Thank you sooooo much for the information. One question though: can there ever be too much light? I thought that a lot of light was a good thing. That's why I was looking at the tanks that came with the most I could find.


----------



## Fenton2 (Aug 13, 2007)

The NanoCubes can make sweet planted tanks but that's not what they're outfit for. Nanocubes are popular for salt tanks for three reasons:

1. Less maintenance
2. Sleek design
3. Lowest startup cost because everything you need for basic fish and corals is included.

The advantages they bestow don't carry over to planted tanks as much. You can outfit yourself for a planted tank of comparable size for less than the cost of that one. 

And yes, you can have too much light. Stay in that 2-3 watts per gallon range. But it's also highly dependent upon tank depth. You can get away with less wats per gallon in shallower tanks like 20L's and 40 breeders than you can with high tanks because the light has to penetrate deeper. So it's probably best to decide what tank configuration you want before you choose a light.


----------



## soh15 (May 5, 2005)

The 24gal Aquapod has 64w CF. Or 2.6 watts per Gallon. It is close to high light. Like I said there is nothing I can not grow. It comes with two 32watt bulbs of which one is a 32 watt Dual Daylight 6700°K/10000°K (Great for plants) and the other is a 32 watt Dual Actinic 420/460nm (Not as good for planted tanks). I use these two lights that came with the tank and love them together. If you want higher light then me just get an extra Dual Daylight 6700°K/10000°K 32 watt bulb and swap it out with the Dual Actinic 420/460nm , Link below. But really I do not think you will need it. You will like this tank alot, I really like mine, and was thinking of starting another. 



http://www.drsfostersmith.com/Product/Prod_Display.cfm?pcatid=11422&N=2004+113346


----------



## Digsy (Mar 4, 2006)

If you still like the Nanocube, they make freshwater lighting versions of their tanks though, I'm not sure if they have that option for the 28 gallon. I have the 12 gallon Nanocube DX, which has freshwater lighting (48W) and I really like it.


----------



## dufus (Nov 13, 2006)

4 wpg is the highest light you'll really want, up to nearly 5 at mamx.

If you like the look of the JBJ or aquapod, get the watered down version, it's more than sufficient, 2.5+wpg grows near anything honestly.

Too much light(and unusable spectrums like actinic) can cause a nasty algae feild.

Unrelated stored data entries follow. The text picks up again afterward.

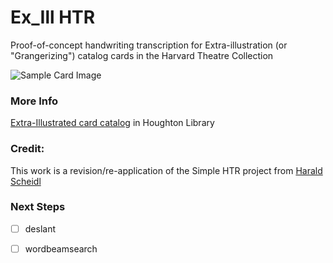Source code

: # Ex_Ill HTR
Proof-of-concept handwriting transcription for Extra-illustration (or "Grangerizing") catalog cards in the Harvard Theatre Collection

![Sample Card Image](https://libapps.s3.amazonaws.com/accounts/56717/images/Ex_Ill_Card.JPG)

### More Info
[Extra-Illustrated card catalog](https://guides.library.harvard.edu/c.php?g=952283&p=6870117&preview=f9ab7760c58a9bd38a72eb2dc5ddf111) in Houghton Library

### Credit:
This work is a revision/re-application of the Simple HTR project from [Harald Scheidl](https://github.com/githubharald/SimpleHTR)

### Next Steps
- [ ] deslant
- [ ] wordbeamsearch

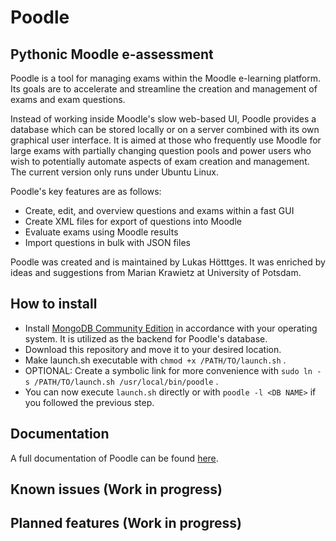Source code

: # Poodle

## Pythonic Moodle e-assessment

Poodle is a tool for managing exams within the Moodle e-learning platform. Its
goals are to accelerate and streamline the creation and management of exams and
exam questions.

Instead of working inside Moodle's slow web-based UI, Poodle provides a database
which can be stored locally or on a server combined with its own graphical user
interface. It is aimed at those who frequently use Moodle for large exams with
partially changing question pools and power users who wish to potentially
automate aspects of exam creation and management. The current version only runs
under Ubuntu Linux.

Poodle's key features are as follows:

* Create, edit, and overview questions and exams within a fast GUI
* Create XML files for export of questions into Moodle
* Evaluate exams using Moodle results
* Import questions in bulk with JSON files

Poodle was created and is maintained by Lukas Hötttges. It was enriched by ideas
and suggestions from Marian Krawietz at University of Potsdam.

## How to install

* Install [MongoDB Community
Edition](https://www.mongodb.com/docs/manual/administration/install-on-linux/#std-label-install-mdb-community-edition-linux)
in accordance with your operating system. It is utilized as the backend for
Poodle's database.
* Download this repository and move it to your desired location.
* Make launch.sh executable with `chmod +x /PATH/TO/launch.sh` .
* OPTIONAL: Create a symbolic link for more convenience with `sudo ln -s
  /PATH/TO/launch.sh /usr/local/bin/poodle` .
* You can now execute `launch.sh` directly or with `poodle -l <DB NAME>` if you
  followed the previous step.

## Documentation

A full documentation of Poodle can be found
[here](https://ananaft.github.io/poodle-docs/).


## Known issues (Work in progress)


## Planned features (Work in progress)

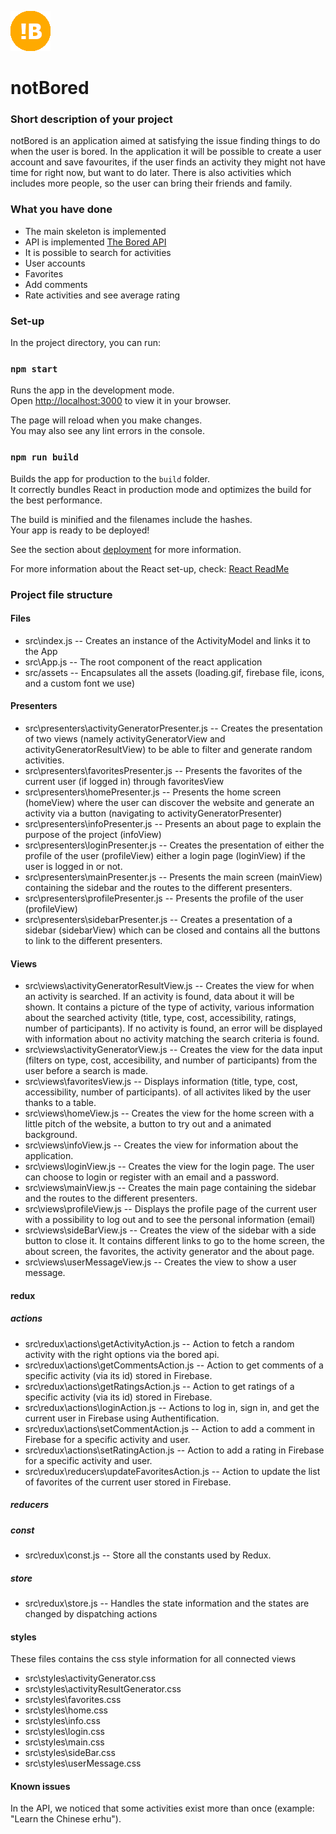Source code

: ![Logo-notBored](/public/logo.png?raw=true "notBored")

# notBored

### Short description of your project
notBored is an application aimed at satisfying the issue finding things to do when the user is bored. In the application it will be possible to create a user account and save favourites, if the user finds an activity they might not have time for right now, but want to do later. There is also activities which includes more people, so the user can bring their friends and family.

### What you have done
- The main skeleton is implemented
- API is implemented [The Bored API](https://www.boredapi.com/)
- It is possible to search for activities
- User accounts
- Favorites
- Add comments
- Rate activities and see average rating

### Set-up

In the project directory, you can run:

### `npm start`

Runs the app in the development mode.\
Open [http://localhost:3000](http://localhost:3000) to view it in your browser.

The page will reload when you make changes.\
You may also see any lint errors in the console.

### `npm run build`

Builds the app for production to the `build` folder.\
It correctly bundles React in production mode and optimizes the build for the best performance.

The build is minified and the filenames include the hashes.\
Your app is ready to be deployed!

See the section about [deployment](https://facebook.github.io/create-react-app/docs/deployment) for more information.

For more information about the React set-up, check: [React ReadMe](/README_REACT.md)

### Project file structure
#### Files
- src\index.js
-- Creates an instance of the ActivityModel and links it to the App
- src\App.js
-- The root component of the react application
- src/assets
-- Encapsulates all the assets (loading.gif, firebase file, icons, and a custom font we use) 

#### Presenters
- src\presenters\activityGeneratorPresenter.js
-- Creates the presentation of two views (namely activityGeneratorView and activityGeneratorResultView) to be able to filter and generate random activities.
- src\presenters\favoritesPresenter.js
-- Presents the favorites of the current user (if logged in) through favoritesView
- src\presenters\homePresenter.js
-- Presents the home screen (homeView) where the user can discover the website and generate an activity via a button (navigating to activityGeneratorPresenter)
- src\presenters\infoPresenter.js
-- Presents an about page to explain the purpose of the project (infoView)
- src\presenters\loginPresenter.js
-- Creates the presentation of either the profile of the user (profileView) either a login page (loginView) if the user is logged in or not.
- src\presenters\mainPresenter.js
-- Presents the main screen (mainView) containing the sidebar and the routes to the different presenters.
- src\presenters\profilePresenter.js
-- Presents the profile of the user (profileView)
- src\presenters\sidebarPresenter.js
-- Creates a presentation of a sidebar (sidebarView) which can be closed and contains all the buttons to link to the different presenters.


#### Views
- src\views\activityGeneratorResultView.js
-- Creates the view for when an activity is searched. If an activity is found, data about it will be shown. It contains a picture of the type of activity, various information about the searched activity (title, type, cost, accessibility, ratings, number of participants).
If no activity is found, an error will be displayed with information about no activity matching the search criteria is found.
- src\views\activityGeneratorView.js
-- Creates the view for the data input (filters on type, cost, accesibility, and number of participants) from the user before a search is made.
- src\views\favoritesView.js
-- Displays information (title, type, cost, accessibility, number of participants). of all activites liked by the user thanks to a table.
- src\views\homeView.js
-- Creates the view for the home screen with a little pitch of the website, a button to try out and a animated background.
- src\views\infoView.js
-- Creates the view for information about the application.
- src\views\loginView.js
-- Creates the view for the login page. The user can choose to login or register with an email and a password.
- src\views\mainView.js
-- Creates the main page containing the sidebar and the routes to the different presenters.
- src\views\profileView.js
-- Displays the profile page of the current user with a possibility to log out and to see the personal information (email) 
- src\views\sideBarView.js
-- Creates the view of the sidebar with a side button to close it. It contains different links to go to the home screen, the about screen, the favorites, the activity generator and the about page.
- src\views\userMessageView.js
-- Creates the view to show a user message.


#### redux

##### actions

- src\redux\actions\getActivityAction.js
-- Action to fetch a random activity with the right options via the bored api.
- src\redux\actions\getCommentsAction.js
-- Action to get comments of a specific activity (via its id) stored in Firebase. 
- src\redux\actions\getRatingsAction.js
-- Action to get ratings of a specific activity (via its id) stored in Firebase. 
- src\redux\actions\loginAction.js
-- Actions to log in, sign in, and get the current user in Firebase using Authentification.
- src\redux\actions\setCommentAction.js
-- Action to add a comment in Firebase for a specific activity and user.
- src\redux\actions\setRatingAction.js
-- Action to add a rating in Firebase for a specific activity and user.
- src\redux\reducers\updateFavoritesAction.js
-- Action to update the list of favorites of the current user stored in Firebase.

##### reducers

##### const

- src\redux\const.js
-- Store all the constants used by Redux.

##### store

- src\redux\store.js
-- Handles the state information and the states are changed by dispatching actions

#### styles
These files contains the css style information for all connected views
- src\styles\activityGenerator.css
- src\styles\activityResultGenerator.css
- src\styles\favorites.css
- src\styles\home.css
- src\styles\info.css
- src\styles\login.css
- src\styles\main.css
- src\styles\sideBar.css
- src\styles\userMessage.css


#### Known issues

In the API, we noticed that some activities exist more than once (example: "Learn the Chinese erhu"). 
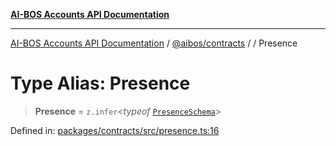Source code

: [**AI-BOS Accounts API Documentation**](../../../README.md)

***

[AI-BOS Accounts API Documentation](../../../README.md) / [@aibos/contracts](../README.md) / [](../README.md) / Presence

# Type Alias: Presence

> **Presence** = `z.infer`\<*typeof* [`PresenceSchema`](../variables/PresenceSchema.md)\>

Defined in: [packages/contracts/src/presence.ts:16](https://github.com/pohlai88/accounts/blob/48103fb36d28b2b9bfb33472b6de2f719773cde9/packages/contracts/src/presence.ts#L16)
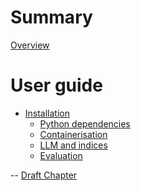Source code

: # Summary

[Overview](overview.md)

# User guide

- [Installation](guide/installation.md)
    - [Python dependencies](guide/python.md)
    - [Containerisation](guide/container.md)
    - [LLM and indices](guide/llm-indices.md)
    - [Evaluation](guide/evaluation.md)

--
[Draft Chapter]()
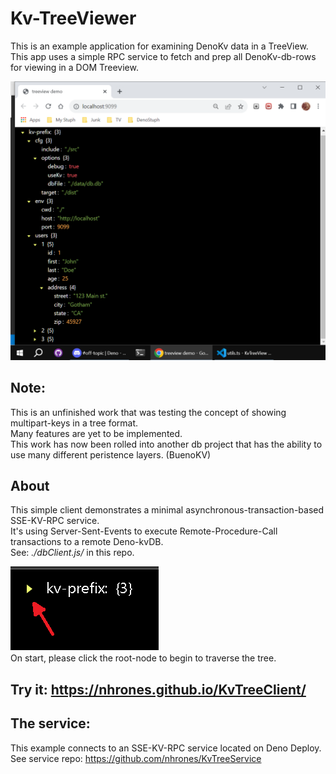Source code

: # Kv-TreeViewer
This is an example application for examining DenoKv data in a TreeView.   
This app uses a simple RPC service to fetch and prep all DenoKv-db-rows    
for viewing in a DOM Treeview.  

![kv-tree](kv-tv.png)

## Note: 
This is an unfinished work that was testing the concept of showing multipart-keys in a tree format.    
Many features are yet to be implemented.   
This work has now been rolled into another db project that has the ability to use many different peristence layers. (BuenoKV)    

## About
This simple client demonstrates a minimal asynchronous-transaction-based SSE-KV-RPC service.    
It's using Server-Sent-Events to execute Remote-Procedure-Call transactions to a remote Deno-kvDB.    
See: _./dbClient.js/_ in this repo.   

![Click here](here.png)   
On start, please click the root-node to begin to traverse the tree.
## Try it: https://nhrones.github.io/KvTreeClient/   

## The service:
This example connects to an SSE-KV-RPC service located on Deno Deploy.    
See service repo: https://github.com/nhrones/KvTreeService 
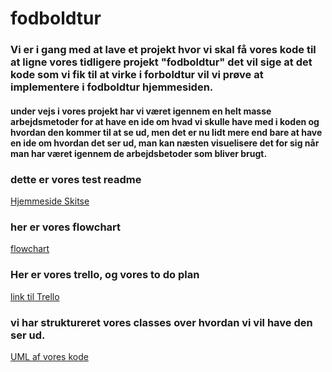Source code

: # fodboldtur 

### Vi er i gang med at lave et projekt hvor vi skal få vores kode til at ligne vores tidligere projekt "fodboldtur" det vil sige at det kode som vi fik til at virke i forboldtur vil vi prøve at implementere i fodboldtur hjemmesiden.

#### under vejs i vores projekt har vi været igennem en helt masse arbejdsmetoder for at have en ide om hvad vi skulle have med i koden og hvordan den kommer til at se ud, men det er nu lidt mere end bare at have en ide om hvordan det ser ud, man kan næsten visuelisere det for sig når man har været igennem de arbejdsbetoder som bliver brugt.


### dette er vores test readme
[Hjemmeside Skitse](assets/img/Git.jpg)

### her er vores flowchart
[flowchart](assets/img/Flowchart.betaling.png)

### Her er vores trello, og vores to do plan
[link til Trello](https://trello.com/b/13VpV6lW/fodboldtur)
### vi har struktureret vores classes over hvordan vi vil have den ser ud.

[UML af vores kode](assets/img/UML.png)

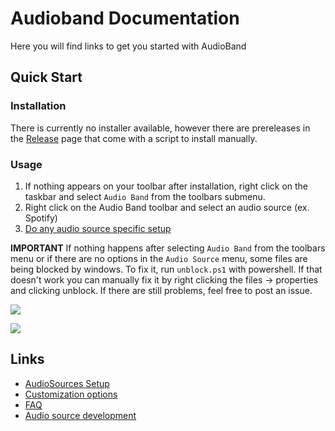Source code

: # Audioband Documentation
Here you will find links to get you started with AudioBand

## Quick Start
### Installation
There is currently no installer available, however there are prereleases in the [Release](https://github.com/dsafa/audio-band/releases) page that come with a script to install manually.

### Usage
1. If nothing appears on your toolbar after installation, right click on the taskbar and select `Audio Band` from the toolbars submenu.
2. Right click on the Audio Band toolbar and select an audio source (ex. Spotify)
3. [Do any audio source specific setup](audiosources.md)

**IMPORTANT** If nothing happens after selecting `Audio Band` from the toolbars menu or if there are no options in the `Audio Source` menu, some files are being blocked by windows. To fix it, run `unblock.ps1` with powershell. If that doesn't work you can manually fix it by right clicking the files -> properties and clicking unblock. If there are still problems, feel free to post an issue.

![](~/images/hover-over.png)

![](~/images/click-audiosource.png)


## Links
- [AudioSources Setup](audiosources.md)
- [Customization options](customization.md)
- [FAQ](faq.md)
- [Audio source development](~/audiosource-api/index.md)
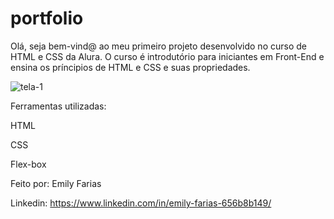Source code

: # portfolio
Olá, seja bem-vind@ ao meu primeiro projeto desenvolvido no curso de HTML e CSS da Alura. O curso é introdutório para iniciantes em Front-End e ensina os príncipios de HTML e CSS e suas propriedades.

![tela-1](https://github.com/emilyfariasa/portfolio/assets/123472927/25c2b8f0-f9dc-425b-9bcc-861b68a8e258)

Ferramentas utilizadas:

HTML

CSS

Flex-box

Feito por:
Emily Farias

Linkedin: https://www.linkedin.com/in/emily-farias-656b8b149/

we're just trying to save you money and that little algae problem mentioned before.


----------



## jaybugg13 (Sep 4, 2007)

Anyone who says that a "nano reef" is an inadequate setup for a planted tank suffers from a total lack of imagination. While it's true that most of the nano reef all in ones come with 50/50 lighting (which won't hurt your plants, but doesn't add to photosynthesis), with a little adjustment these setups can be far superior to most. For one thing generally these tanks will come with 2-4 WPG, and anyone who has done a true study of the planted tank understands that 1) the amount of light you can have is limited only by your plants ability to use it, and 2) many of the tanks set up by our "idols" (Amano, Navarro, etc.) have lighting levels far above even 4 WPG, especially in the "nano" category. http://www.fitchfamily.com/lighting.html This is a very good, albeit general study on the subject which suggests a 28 gallon tank could comfortably have 105 W or 3.75 WPG, and a 12 gallon tank could have 71 W or a whopping 5.91 WPG!! Bottom line, understanding what the needs of the plants you intend to keep will prevent you from setting up a system with more or less lighting than you need. Additionally most of the reef all in ones do not come with a protein skimmer, however they are constructed with chambers at the rear of the tank to contain such equipment. This represents a marvelous opportunity to hide most if not all of the addition equipment needed for CO2, filtration and heating, creating a wonderfully clean viewing space. My last point would be that the shape of the cube presents an interesting aquascaping challenge in that there is more depth to be taken advantage of. All this being said our hobby is one of infinite options all of which depend on your personal taste, in my humble opinion I feel these unique tanks give us just one more option that can fit our needs, even if not right out of the box.


----------



## dufus (Nov 13, 2006)

The wpg guideline breaks down in smaller tanks, although 28 gallons is a medium-large tank.

You can do more with less, but for some reason, it seems we like to do less with more when it comes to light.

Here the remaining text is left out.